Reasoning that virtually all SMA patients would likely be on a drug marketed to treat the disease, Liu and colleagues hypothesized that co-administering a single dose of the Biogen/Ionis Pharmaceuticals SMA treatment Spinraza® (nusinersen), an SMN2-directed antisense oligonucleotide, along with the base editor AAV would extend the therapeutic window for gene correction in SMA mice, and also would more closely resemble the likely treatment state of SMA patients in a clinical trial.
The researchers found that one-time in vivo co-administration of Spinraza and base editor extended animal lifespan nearly seven-fold, from an average of 17 days untreated to an average of 111 days, along with substantial rescue of motor function in behavioral assays such as inverted screen hang time or the time required for the mice to right themselves from being on their backs.
“This work is important as it established a very narrow therapeutic window in this severe SMA mouse model, showing that the expression of base editors from an AAV delivered ICV (Intracerebroventricular injection) does not occur quickly enough for editing to occur prior to onset of pathology,” Kleinstiver said.
“The use of nusinersen potentiates the therapeutic window, providing time for the base editors to be expressed, edit the SMN2 gene, and restore SMN production prior to major deterioration. This resulted in a large extension in lifespan of the SMA mice.”
Spinraza won the FDA’s first approval for an SMA treatment in in 2016 and is now one of three drugs indicated for the disease. (The others are Evrysdi®, marketed by Roche and its Genentech subsidiary) and Zolgensma®, a one-time gene therapy designed to replace the SMN1 gene.
Unlike the other drugs, which carry broad SMA indications in children and adults, Zolgensma is approved for a narrower patient population of children under age two with SMA with bi-allelic mutations in SMN1. Last year, Novartis acknowledged that two patients died of acute liver failure following treatment with its Zolgensma.

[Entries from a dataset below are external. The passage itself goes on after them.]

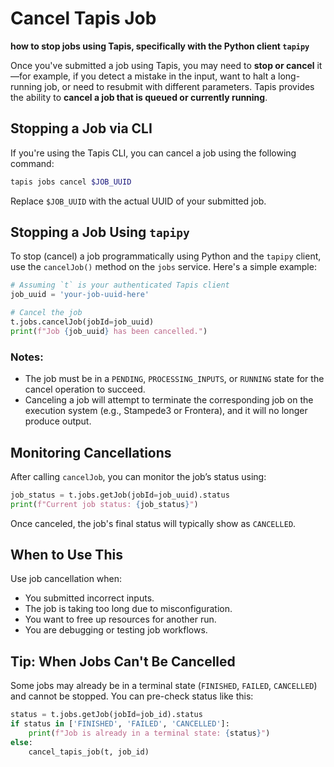 # Cancel Tapis Job
**how to stop jobs using Tapis, specifically with the Python client `tapipy`**

Once you've submitted a job using Tapis, you may need to **stop or cancel** it—for example, if you detect a mistake in the input, want to halt a long-running job, or need to resubmit with different parameters. Tapis provides the ability to **cancel a job that is queued or currently running**.

## Stopping a Job via CLI

If you're using the Tapis CLI, you can cancel a job using the following command:

```bash
tapis jobs cancel $JOB_UUID
```

Replace `$JOB_UUID` with the actual UUID of your submitted job.



## Stopping a Job Using `tapipy`

To stop (cancel) a job programmatically using Python and the `tapipy` client, use the `cancelJob()` method on the `jobs` service. Here's a simple example:

```python
# Assuming `t` is your authenticated Tapis client
job_uuid = 'your-job-uuid-here'

# Cancel the job
t.jobs.cancelJob(jobId=job_uuid)
print(f"Job {job_uuid} has been cancelled.")
```

### Notes:

* The job must be in a `PENDING`, `PROCESSING_INPUTS`, or `RUNNING` state for the cancel operation to succeed.
* Canceling a job will attempt to terminate the corresponding job on the execution system (e.g., Stampede3 or Frontera), and it will no longer produce output.



## Monitoring Cancellations

After calling `cancelJob`, you can monitor the job’s status using:

```python
job_status = t.jobs.getJob(jobId=job_uuid).status
print(f"Current job status: {job_status}")
```

Once canceled, the job's final status will typically show as `CANCELLED`.



## When to Use This

Use job cancellation when:

* You submitted incorrect inputs.
* The job is taking too long due to misconfiguration.
* You want to free up resources for another run.
* You are debugging or testing job workflows.



## Tip: When Jobs Can't Be Cancelled

Some jobs may already be in a terminal state (`FINISHED`, `FAILED`, `CANCELLED`) and cannot be stopped. You can pre-check status like this:

```python
status = t.jobs.getJob(jobId=job_id).status
if status in ['FINISHED', 'FAILED', 'CANCELLED']:
    print(f"Job is already in a terminal state: {status}")
else:
    cancel_tapis_job(t, job_id)
```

Evrysdi and Spinraza deliver transient results. And while Zolgensma is indicated for single-dose intravenous infusion, some patients may require repeat administration, the safety and effectiveness of which have not been evaluated, according to the gene therapy’s prescribing label. None of the three drugs have restored SMN protein to native levels under native endogenous regulation mechanisms, both of which have been shown to be potentially important for cellular or animal health.
“These limitations motivated us to develop a one-time gene editing treatment for SMA that might permanently restore normal SMN protein levels with native regulatory mechanisms, without requiring repeated dosing,” Liu said.